Do AI transcripts change authorship and credit?
Yes. Authorship in oral history has always been negotiated: the interviewer frames questions, the editor shapes the narrative, and the community may claim ownership of stories. When an AI generates the first draft of a transcript, it introduces a new actor into that negotiation. That doesn't mean a machine "wrote" the story, but it does complicate attribution. I argue for transparent crediting: label machine-generated drafts clearly, document the tools used (model name, version, settings), and foreground the speaker as the primary author of content. Include notes on what was corrected during human review and who made those edits.
Which tools are appropriate, and how do they differ?
Here's a simple comparison that I’ve found useful when choosing a tool:
| Tool | Strengths | Concerns |
|---|---|---|
| OpenAI Whisper (local) | Good accuracy for many languages, can run offline | Requires local compute; still needs human review |
| Otter.ai | User-friendly, good collaboration features | Cloud-based; privacy and jurisdiction concerns |
| Trint | Integrated editor, speaker diarisation | Subscription cost, cloud processing |
| Google/Azure Speech-to-Text | Scalable, powerful models | Data routing, corporate access issues |
None of these are perfect; the choice depends on language needs, budget, local IT capacity and the project's ethical commitments.
How should power and ownership be redistributed?
In projects with undocumented migrants, technology can either reinforce extractive dynamics or help redistribute control. I prefer workflows that treat participants as co-creators: offer them copies of transcripts, invite corrections, include their preferences about metadata and public access, and where possible, train community members to run transcription tools locally. Community review boards or advisory committees can approve redactions and access levels. These practices slow the research process, but they produce work that is more ethical and more accurate.
What about legal accountability and archival best practice?

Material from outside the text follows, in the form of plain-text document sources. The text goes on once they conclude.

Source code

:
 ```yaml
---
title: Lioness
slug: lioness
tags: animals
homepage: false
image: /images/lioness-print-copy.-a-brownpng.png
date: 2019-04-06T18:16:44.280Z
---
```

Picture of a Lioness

Archivists and legal counsel should be part of the planning. Key precautions include encrypting stored audio, applying role-based access controls, documenting chain-of-custody, and avoiding cloud vendors that automatically claim broad rights over uploaded content. For public-facing materials, use tiered access: summaries or anonymised excerpts for the public, and full transcripts/audio accessible only to verified researchers under strict conditions. Keep meticulous logs of who accessed what and when—those administrative details can protect people if legal or political pressure arises.

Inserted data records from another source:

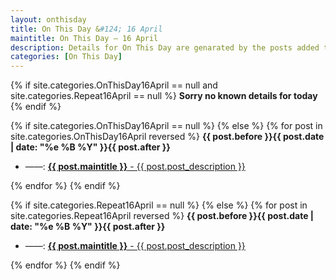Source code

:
 ```yaml
---
layout: onthisday
title: On This Day &#124; 16 April
maintitle: On This Day — 16 April
description: Details for On This Day are genarated by the posts added to the website so the content is subject to changes/updates over time.
categories: [On This Day]
---
```


{% if site.categories.OnThisDay16April == null and site.categories.Repeat16April == null %}
<strong>Sorry no known details for today</strong>
{% endif %}

{% if site.categories.OnThisDay16April == null %}
{% else %}
{% for post in site.categories.OnThisDay16April reversed %}
<strong>{{ post.before }}{{ post.date | date: "%e %B %Y" }}{{ post.after }}</strong>
<ul>
<li> ——: <a class="{{ post.class }}" href="{{ post.url }}"><strong>{{ post.maintitle }}</strong> - {{ post.post_description }}</a></li>
</ul>
{% endfor %}
{% endif %}

{% if site.categories.Repeat16April == null %}
{% else %}
{% for post in site.categories.Repeat16April reversed %}
<strong>{{ post.before }}{{ post.date | date: "%e %B %Y" }}{{ post.after }}</strong>
<ul>
<li> ——: <a class="{{ post.class }}" href="{{ post.url }}"><strong>{{ post.maintitle }}</strong> - {{ post.post_description }}</a></li>
</ul>
{% endfor %}
{% endif %}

How do I start implementing this tomorrow?
- Map your risks: language, legal environment, likely sensitive content.
- Select a tool that fits your privacy needs (local model vs cloud service).
- Design a consent form that explains transcription options and risks in simple language.
- Budget for human verification and community review time.
- Create a metadata and redaction policy before transcription begins.
- Train at least one community member to manage or review transcripts.
AI-powered transcription can be a powerful amplifier for oral histories—making hidden voices legible, searchable and shareable. But amplification is not always benign. The work we do around undocumented migrants demands not only technical know-how but sustained ethical attention: to consent, context, control and reparative authorship. Done well, transcription becomes a collaborative act of preservation; done poorly, it can expose and distort the very people we seek to honour.